Je ne sais pas si cette réunion a eu lieu ; ayant les membres fatigués et mourant de faim, je rentrai prendre du repos.

Ce dernier combat termina les opérations militaires ; la capitulation, masquée du nom d’amnisti, eut lieu ; le service actif devenait à peu près nul.

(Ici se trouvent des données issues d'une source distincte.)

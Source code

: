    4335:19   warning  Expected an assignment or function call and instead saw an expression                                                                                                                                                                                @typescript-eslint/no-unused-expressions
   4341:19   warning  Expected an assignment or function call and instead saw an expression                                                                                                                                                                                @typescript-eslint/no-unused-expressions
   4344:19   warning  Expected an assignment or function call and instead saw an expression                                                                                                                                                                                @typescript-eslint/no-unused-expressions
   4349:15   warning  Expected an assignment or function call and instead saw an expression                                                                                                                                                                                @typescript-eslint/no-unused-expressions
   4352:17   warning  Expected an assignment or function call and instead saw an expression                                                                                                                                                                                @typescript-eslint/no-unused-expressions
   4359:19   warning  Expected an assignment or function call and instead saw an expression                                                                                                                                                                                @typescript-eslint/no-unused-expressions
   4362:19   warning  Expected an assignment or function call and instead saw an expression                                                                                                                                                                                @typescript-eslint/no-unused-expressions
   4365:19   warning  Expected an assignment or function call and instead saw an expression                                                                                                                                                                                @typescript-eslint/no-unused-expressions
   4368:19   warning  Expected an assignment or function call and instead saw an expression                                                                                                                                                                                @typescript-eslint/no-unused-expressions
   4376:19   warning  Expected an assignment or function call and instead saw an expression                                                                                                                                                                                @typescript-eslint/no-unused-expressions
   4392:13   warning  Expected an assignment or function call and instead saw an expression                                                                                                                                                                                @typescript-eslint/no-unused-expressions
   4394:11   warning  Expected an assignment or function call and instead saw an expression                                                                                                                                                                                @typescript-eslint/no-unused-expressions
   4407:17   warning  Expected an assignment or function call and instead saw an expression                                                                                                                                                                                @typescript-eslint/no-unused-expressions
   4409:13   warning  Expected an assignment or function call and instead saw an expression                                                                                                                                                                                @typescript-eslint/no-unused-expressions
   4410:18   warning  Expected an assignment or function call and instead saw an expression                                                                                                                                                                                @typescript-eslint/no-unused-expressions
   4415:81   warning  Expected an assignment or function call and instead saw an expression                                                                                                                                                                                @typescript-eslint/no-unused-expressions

Pendant quinze jours, je visitai plusieurs fois mon blessé et enfin, en février, il était rétabli complètement ; dès lors, il se remit à travailler un peu de son métier d’horloger ; j’étais devenu l’ami de la maison ; je m’instruisais de la conversation ; un jour, nous décidâmes de passer les lignes prussiennes pour aller chercher du pain blanc en banlieue. En arrivant aux halles, nous demandâmes à un jardinier de nous prendre dans sa voiture ; moyennant pourboire, il accepta ; malgré les blouses bleues que nous avions passées sur nos vêtements, on nous fit descendre au poste ennemi situé sur la route de Saint-Denis ; on finit tout de même par passer sur le chemin de fer du Nord ; ce n’est qu’à Cormeille que nous pûmes manger, n’ayant rien trouvé jusque-là, ni pain, ni viande ; en un mot aucune provision.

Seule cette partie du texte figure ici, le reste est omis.